> [Problem to solve]:
Line tally for "linewidth": state how many lines of the entries include it, with no other text.
^^^^^^^^^^^^^^^^
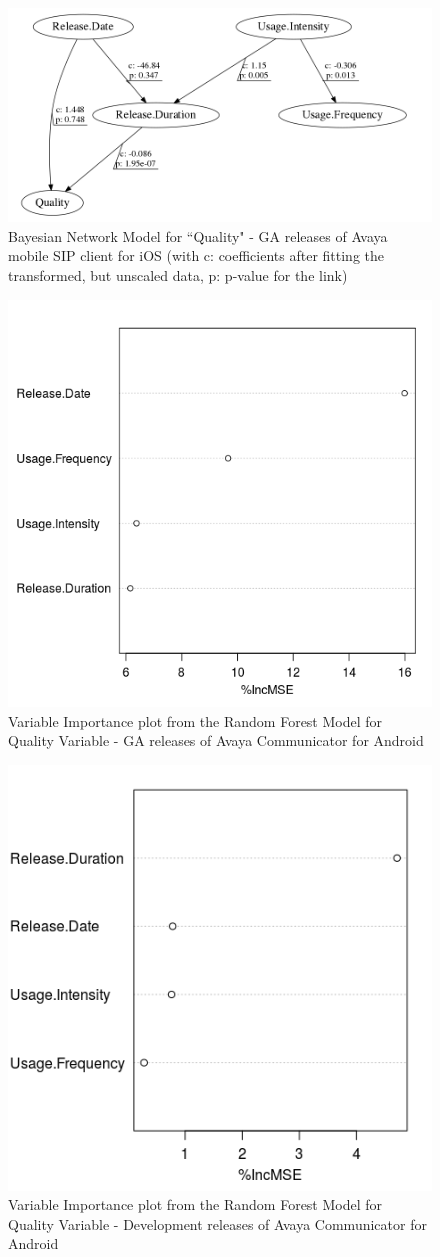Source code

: \documentclass[smallextended]{svjour3}       %
\begin{document}
\begin{figure}[!t]
\centering
\includegraphics[width=0.7\linewidth]{qI}%
\caption{Bayesian Network  Model for ``Quality" - GA releases of Avaya mobile SIP client for iOS (with c: coefficients after fitting the transformed, but unscaled data, p: p-value  for the link)}
\label{fig:bn2I}
\end{figure}


\begin{figure}[!t]
\centering
\includegraphics[width=0.5\linewidth]{rfqAGA}
\caption{Variable Importance plot from the Random Forest  Model for Quality Variable - GA releases of Avaya Communicator for Android}
\label{fig:rf2AGA}
\end{figure}

\begin{figure}[!t]
\centering
\includegraphics[width=0.5\linewidth]{rfqAD}
\caption{Variable Importance plot from the Random Forest  Model for Quality Variable - Development releases of Avaya Communicator for Android}
\label{fig:rf2AD}
\end{figure}
\end{document}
^^^^^^^^^^^^^^^^
> [Output of the task]:
3